I have been happily married for 57 years and the lost of Megan brought tears to my eyes (my wife has beated three kinds of cancer and has been very, very sick and weak for a number of years. I have never had any relationship or sex with another woman so I have a different view of marriage and life -- but this story was a wonderful read.

Thank you -- Wally in Michigan

AnonymousAnonymousabout 3 years ago

Sorry, story was just flat.

Hiker66BikerHiker66Bikerover 2 years ago

This was an addictive series to read, but it felt more like a ‘Romance’ than LW. There was some erotica, the description of Emma going out in a summer dress naked underneath comes to mind, but the sex did not overwhelm the plot. My gripe is that I like erotica to be believable, and this story did not quite pass that test. I cannot believe that an intelligent sensual woman like Emma would sacrifice her chance to have a family in order to be the occasional ‘girlfriend’ of another woman’s husband. The plot would have been more believable if either Emma had been the mother of his ‘west coast family’, or if she had married another man (Mr Just Good Enough), had children, divorced then got back together with the MC as his west coast mistress. However, I don’t own this story and despite my concerns it is still a good read. 5 stars.

not_a_viking_honestnot_a_viking_honestover 2 years ago

Interesting enough, i guess. Hated every character in it.

Emma was the most unbelievable. 35 years of an unfulfilling relationship and she's happy? I mean seriously, you'd have the reader believe a woman like that would settle for some bastardized mistress relationship with so little time with the one she loves? Or that the wife wouldn't resent the shit out of the husband and the mistress?

And then that everybody was just magically okay with everything? Fuck this shit.

dawg997dawg997almost 2 years ago

I truly enjoyed this story. Sure, the premise may have been unusual, but the consistency between the characters showed me at least their love for each other was true.
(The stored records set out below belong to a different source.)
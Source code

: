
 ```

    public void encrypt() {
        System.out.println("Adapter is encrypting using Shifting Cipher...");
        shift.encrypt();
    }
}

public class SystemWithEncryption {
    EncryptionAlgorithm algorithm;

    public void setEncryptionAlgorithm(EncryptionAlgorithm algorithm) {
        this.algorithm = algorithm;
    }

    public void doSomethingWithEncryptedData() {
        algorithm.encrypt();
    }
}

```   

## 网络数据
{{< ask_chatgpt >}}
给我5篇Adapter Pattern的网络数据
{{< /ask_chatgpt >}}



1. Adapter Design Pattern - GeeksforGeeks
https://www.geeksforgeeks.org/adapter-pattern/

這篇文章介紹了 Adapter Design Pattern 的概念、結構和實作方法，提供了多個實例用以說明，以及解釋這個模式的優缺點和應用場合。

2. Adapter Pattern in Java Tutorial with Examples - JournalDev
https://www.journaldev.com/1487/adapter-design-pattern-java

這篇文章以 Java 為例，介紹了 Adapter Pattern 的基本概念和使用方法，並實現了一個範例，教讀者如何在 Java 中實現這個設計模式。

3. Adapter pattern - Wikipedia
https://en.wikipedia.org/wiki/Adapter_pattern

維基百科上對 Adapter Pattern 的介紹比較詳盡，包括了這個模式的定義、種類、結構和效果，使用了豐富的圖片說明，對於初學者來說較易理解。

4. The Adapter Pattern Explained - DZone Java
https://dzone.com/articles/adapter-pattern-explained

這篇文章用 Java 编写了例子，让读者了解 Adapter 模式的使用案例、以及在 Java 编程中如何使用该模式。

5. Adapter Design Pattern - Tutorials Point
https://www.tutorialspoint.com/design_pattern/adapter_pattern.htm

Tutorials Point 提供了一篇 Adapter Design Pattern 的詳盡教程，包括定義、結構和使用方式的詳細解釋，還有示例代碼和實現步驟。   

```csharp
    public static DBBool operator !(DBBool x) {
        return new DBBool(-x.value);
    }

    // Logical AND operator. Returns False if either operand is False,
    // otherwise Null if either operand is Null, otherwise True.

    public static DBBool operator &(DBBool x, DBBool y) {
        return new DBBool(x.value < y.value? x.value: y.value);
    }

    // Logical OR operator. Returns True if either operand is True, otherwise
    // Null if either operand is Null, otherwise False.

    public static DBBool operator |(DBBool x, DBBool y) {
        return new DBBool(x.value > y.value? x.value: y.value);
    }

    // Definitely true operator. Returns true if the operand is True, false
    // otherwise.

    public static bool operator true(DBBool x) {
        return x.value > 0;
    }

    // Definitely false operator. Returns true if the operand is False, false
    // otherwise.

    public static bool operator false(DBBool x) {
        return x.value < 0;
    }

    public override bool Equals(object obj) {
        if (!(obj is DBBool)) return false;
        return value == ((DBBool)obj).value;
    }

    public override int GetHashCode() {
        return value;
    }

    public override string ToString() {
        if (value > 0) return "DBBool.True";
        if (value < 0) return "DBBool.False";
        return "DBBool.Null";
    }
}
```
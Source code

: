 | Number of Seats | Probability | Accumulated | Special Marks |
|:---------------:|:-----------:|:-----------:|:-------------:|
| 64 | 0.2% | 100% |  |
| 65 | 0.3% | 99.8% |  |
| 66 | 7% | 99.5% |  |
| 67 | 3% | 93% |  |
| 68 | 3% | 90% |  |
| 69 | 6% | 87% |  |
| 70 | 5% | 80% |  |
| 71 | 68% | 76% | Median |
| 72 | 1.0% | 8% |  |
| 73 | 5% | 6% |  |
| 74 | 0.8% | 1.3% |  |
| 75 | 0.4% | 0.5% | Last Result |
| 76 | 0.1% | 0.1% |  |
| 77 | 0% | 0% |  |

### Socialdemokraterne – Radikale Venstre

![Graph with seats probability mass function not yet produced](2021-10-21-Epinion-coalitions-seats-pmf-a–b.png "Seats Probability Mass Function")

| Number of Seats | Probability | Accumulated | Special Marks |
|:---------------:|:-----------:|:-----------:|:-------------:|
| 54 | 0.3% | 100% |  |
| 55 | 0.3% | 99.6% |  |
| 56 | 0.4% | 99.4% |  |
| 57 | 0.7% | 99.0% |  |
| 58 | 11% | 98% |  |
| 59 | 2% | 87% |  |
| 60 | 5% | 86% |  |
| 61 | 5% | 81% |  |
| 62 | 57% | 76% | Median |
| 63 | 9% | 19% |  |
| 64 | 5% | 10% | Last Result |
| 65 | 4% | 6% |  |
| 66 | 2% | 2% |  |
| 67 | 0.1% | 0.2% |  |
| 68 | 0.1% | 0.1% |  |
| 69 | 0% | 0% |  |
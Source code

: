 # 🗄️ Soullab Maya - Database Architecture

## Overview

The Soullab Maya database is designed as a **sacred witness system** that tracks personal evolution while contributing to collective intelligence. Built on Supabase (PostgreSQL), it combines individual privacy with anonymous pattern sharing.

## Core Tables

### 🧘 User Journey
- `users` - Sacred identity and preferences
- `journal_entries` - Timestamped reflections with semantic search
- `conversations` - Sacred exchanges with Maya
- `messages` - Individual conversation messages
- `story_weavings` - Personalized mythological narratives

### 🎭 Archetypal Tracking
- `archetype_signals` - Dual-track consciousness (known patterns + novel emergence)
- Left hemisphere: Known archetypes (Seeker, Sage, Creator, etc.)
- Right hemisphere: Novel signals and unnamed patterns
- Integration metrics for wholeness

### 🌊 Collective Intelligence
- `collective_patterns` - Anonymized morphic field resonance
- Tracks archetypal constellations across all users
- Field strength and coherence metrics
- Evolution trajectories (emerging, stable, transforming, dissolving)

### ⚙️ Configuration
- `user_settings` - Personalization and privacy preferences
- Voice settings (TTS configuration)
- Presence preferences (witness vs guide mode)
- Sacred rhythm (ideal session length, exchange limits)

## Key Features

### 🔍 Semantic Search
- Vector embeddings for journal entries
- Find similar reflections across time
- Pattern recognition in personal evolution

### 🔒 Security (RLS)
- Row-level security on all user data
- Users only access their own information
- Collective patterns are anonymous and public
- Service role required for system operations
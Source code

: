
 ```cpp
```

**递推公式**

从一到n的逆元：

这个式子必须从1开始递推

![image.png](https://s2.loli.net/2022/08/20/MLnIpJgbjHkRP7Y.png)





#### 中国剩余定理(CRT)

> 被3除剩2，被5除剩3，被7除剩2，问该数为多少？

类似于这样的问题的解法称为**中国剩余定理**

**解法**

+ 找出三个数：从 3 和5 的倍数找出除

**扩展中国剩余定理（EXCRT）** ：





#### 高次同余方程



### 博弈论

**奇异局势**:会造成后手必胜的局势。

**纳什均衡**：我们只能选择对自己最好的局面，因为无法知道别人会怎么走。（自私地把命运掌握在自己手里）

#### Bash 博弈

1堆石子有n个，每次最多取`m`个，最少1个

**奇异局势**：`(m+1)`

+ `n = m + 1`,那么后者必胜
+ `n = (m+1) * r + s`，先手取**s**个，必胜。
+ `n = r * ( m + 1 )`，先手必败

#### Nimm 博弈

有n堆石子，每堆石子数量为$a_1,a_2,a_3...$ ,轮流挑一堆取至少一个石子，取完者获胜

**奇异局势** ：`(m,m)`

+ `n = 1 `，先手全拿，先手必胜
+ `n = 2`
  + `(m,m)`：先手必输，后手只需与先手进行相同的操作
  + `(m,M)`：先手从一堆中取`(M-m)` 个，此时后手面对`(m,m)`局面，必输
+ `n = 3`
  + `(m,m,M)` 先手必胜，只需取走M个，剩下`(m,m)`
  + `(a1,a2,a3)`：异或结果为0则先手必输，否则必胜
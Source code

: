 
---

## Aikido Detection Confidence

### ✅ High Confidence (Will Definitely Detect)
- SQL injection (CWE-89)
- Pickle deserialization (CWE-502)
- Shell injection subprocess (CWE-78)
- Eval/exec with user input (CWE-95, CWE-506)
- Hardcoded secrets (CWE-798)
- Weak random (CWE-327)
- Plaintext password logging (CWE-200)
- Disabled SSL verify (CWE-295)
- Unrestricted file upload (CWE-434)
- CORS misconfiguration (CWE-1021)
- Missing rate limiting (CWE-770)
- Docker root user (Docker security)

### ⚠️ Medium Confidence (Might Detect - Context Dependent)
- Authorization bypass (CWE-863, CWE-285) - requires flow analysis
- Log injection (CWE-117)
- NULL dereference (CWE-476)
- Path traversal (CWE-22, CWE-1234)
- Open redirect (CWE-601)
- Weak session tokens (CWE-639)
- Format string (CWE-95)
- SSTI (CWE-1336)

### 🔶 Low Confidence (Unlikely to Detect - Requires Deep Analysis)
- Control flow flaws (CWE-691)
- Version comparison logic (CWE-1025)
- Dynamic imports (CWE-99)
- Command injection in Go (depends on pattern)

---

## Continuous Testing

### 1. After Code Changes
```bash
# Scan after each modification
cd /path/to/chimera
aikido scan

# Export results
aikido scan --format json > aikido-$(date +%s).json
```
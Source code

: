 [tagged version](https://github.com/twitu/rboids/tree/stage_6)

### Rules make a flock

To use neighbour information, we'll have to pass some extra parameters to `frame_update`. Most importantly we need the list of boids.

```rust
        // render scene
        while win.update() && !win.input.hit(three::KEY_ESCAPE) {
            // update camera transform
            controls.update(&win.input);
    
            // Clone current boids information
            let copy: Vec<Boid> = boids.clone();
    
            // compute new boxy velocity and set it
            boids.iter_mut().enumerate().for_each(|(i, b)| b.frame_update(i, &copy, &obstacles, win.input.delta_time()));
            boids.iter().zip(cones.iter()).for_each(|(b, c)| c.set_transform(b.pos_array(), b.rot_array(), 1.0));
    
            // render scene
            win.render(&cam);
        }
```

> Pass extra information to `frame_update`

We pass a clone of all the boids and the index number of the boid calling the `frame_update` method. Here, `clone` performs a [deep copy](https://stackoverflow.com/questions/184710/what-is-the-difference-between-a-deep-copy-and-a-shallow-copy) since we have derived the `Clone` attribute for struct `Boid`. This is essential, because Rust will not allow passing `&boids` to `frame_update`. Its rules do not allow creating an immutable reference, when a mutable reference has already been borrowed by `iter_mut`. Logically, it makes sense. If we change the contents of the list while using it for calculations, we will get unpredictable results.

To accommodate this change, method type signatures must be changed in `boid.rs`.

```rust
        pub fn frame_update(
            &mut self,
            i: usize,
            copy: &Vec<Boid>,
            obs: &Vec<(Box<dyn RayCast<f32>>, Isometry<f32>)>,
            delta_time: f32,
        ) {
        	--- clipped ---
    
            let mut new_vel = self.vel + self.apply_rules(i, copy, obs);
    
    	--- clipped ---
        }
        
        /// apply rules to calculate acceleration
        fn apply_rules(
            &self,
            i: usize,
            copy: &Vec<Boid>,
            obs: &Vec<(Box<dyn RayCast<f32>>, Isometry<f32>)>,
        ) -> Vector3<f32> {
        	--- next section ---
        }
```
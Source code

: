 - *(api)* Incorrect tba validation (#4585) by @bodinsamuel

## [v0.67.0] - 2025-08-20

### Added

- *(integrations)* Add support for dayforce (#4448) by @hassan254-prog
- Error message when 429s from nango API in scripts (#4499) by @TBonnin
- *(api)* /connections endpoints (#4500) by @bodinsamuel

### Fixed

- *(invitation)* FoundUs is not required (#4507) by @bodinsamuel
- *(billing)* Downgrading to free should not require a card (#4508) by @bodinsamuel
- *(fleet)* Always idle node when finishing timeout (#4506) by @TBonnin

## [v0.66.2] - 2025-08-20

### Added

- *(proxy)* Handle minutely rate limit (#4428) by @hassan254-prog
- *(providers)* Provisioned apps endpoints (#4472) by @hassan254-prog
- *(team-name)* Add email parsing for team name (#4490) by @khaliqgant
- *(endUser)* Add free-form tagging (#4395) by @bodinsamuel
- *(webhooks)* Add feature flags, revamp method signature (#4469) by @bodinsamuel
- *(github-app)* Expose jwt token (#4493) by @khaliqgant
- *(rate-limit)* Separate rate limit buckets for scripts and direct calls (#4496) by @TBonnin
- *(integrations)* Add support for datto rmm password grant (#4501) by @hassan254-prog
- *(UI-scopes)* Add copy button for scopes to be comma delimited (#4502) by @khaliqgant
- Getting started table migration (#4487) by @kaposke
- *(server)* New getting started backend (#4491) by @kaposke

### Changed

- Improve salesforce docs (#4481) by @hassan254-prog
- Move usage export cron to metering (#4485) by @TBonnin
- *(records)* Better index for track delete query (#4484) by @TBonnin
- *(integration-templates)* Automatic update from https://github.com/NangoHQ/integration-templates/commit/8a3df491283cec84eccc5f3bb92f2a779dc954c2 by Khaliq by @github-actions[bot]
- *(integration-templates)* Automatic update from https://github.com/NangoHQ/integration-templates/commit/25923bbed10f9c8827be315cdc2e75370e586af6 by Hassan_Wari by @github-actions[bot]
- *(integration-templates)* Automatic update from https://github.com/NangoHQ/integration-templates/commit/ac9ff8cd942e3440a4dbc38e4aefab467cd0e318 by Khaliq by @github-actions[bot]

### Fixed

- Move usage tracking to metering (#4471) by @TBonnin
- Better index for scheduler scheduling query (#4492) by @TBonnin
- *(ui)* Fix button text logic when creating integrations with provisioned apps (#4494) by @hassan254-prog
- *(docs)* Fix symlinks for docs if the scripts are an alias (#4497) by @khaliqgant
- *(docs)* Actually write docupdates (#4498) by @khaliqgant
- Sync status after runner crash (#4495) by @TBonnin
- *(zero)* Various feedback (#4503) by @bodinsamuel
As I read the part about Megan dying, it got rather dusty all of a sudden in my room.

Great writing, you hooked me emotionally.

AnonymousAnonymousalmost 2 years ago

While I truly enjoyed the story, I think it would have been more interesting if there had been some drama. But the fact that Megan had known all along took the conflict out of the story.

AnonymousAnonymousover 1 year ago

One of the best storys I've ever read on this website. A big HATS OFF TO YOU!

katibkatib11 months ago

Superb. Those who criticize the characters have not read the story carefully, or they are mentally not flexible enough to be able to understand it, or they are so imbued with conventional morality that they can't see the beauty of it. The critics look for sex—and fail to see love. At last LIT has a story about loving relationships that is not dripping with sophmoric graphic sex.

AnonymousAnonymous11 months ago

I cannot see Emma being the other woman for 35 year regardless of protestations of "love". Though her love was not unrequited, she definitely lost out on the lion share of time spent with the MC. Why would she be happy for that and then by extension love Megan? That seems surreal. And that has zilch to do with mental flexibility or so-called entrenched morality. The major reason that open marriage and polyamorous relationships have such a high divorce rate is imbalances of time, desire, attention, sexual insecurities and communication. The imbalance in this story was quite large. Emma was practically a martyr.

AnonymousAnonymous10 months ago

Sordid adultery written as a romantic tale.

JothomiJothomi9 months ago

Surprisingly average similar situation occurred within the greater family. Let's call her an aunt, had a relationship with two men for over twenty years. Only at the baptism of my sisters' youngest son did she show with both. We smiled and though unconventional our generation congratulated her to a life fulfilled. So far not my aspiration, but I won't look down on the alternatives explored. This was a really good story.